Start of Block

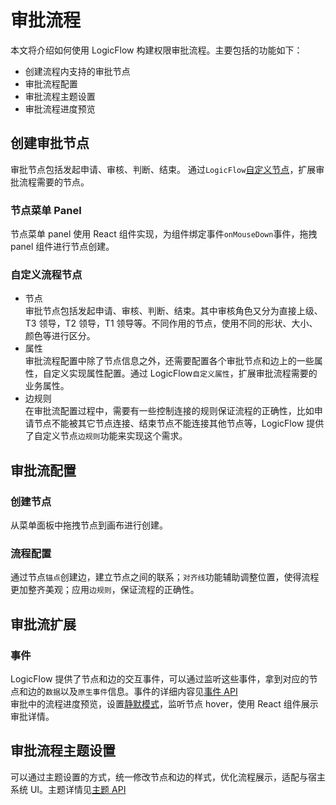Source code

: # 审批流程

本文将介绍如何使用 LogicFlow 构建权限审批流程。主要包括的功能如下：

- 创建流程内支持的审批节点
- 审批流程配置
- 审批流程主题设置
- 审批流程进度预览

## 创建审批节点

审批节点包括发起申请、审核、判断、结束。
通过`LogicFlow`[自定义节点](zh/guide/advance/customNode)，扩展审批流程需要的节点。

### 节点菜单 Panel

节点菜单 panel 使用 React 组件实现，为组件绑定事件`onMouseDown`事件，拖拽 panel 组件进行节点创建。

### 自定义流程节点

- 节点  
  审批节点包括发起申请、审核、判断、结束。其中审核角色又分为直接上级、T3 领导，T2 领导，T1 领导等。不同作用的节点，使用不同的形状、大小、颜色等进行区分。
- 属性  
  审批流程配置中除了节点信息之外，还需要配置各个审批节点和边上的一些属性，自定义实现属性配置。通过 LogicFlow`自定义属性`，扩展审批流程需要的业务属性。
- 边规则  
   在审批流配置过程中，需要有一些控制连接的规则保证流程的正确性，比如申请节点不能被其它节点连接、结束节点不能连接其他节点等，LogicFlow 提供了自定义节点`边规则`功能来实现这个需求。  
  <example href="/examples/#/usage/approve" :height="450"></example>

## 审批流配置

### 创建节点

从菜单面板中拖拽节点到画布进行创建。

### 流程配置

通过节点`锚点`创建边，建立节点之间的联系；`对齐线`功能辅助调整位置，使得流程更加整齐美观；应用`边规则`，保证流程的正确性。

## 审批流扩展

### 事件

LogicFlow 提供了节点和边的交互事件，可以通过监听这些事件，拿到对应的节点和边的`数据`以及`原生事件`信息。事件的详细内容见[事件 API](zh/guide/basic/event)  
审批中的流程进度预览，设置[静默模式](zh/guide/basic/silent-mode)，监听节点 hover，使用 React 组件展示审批详情。
<example :height="350" href="/examples/#/usage/approve/preview"></example>

## 审批流程主题设置

可以通过主题设置的方式，统一修改节点和边的样式，优化流程展示，适配与宿主系统 UI。主题详情见[主题 API](zh/guide/basic/theme)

End of Block

In the listing above, how many lines hold the string "basic"? Only the number is to be reported.

3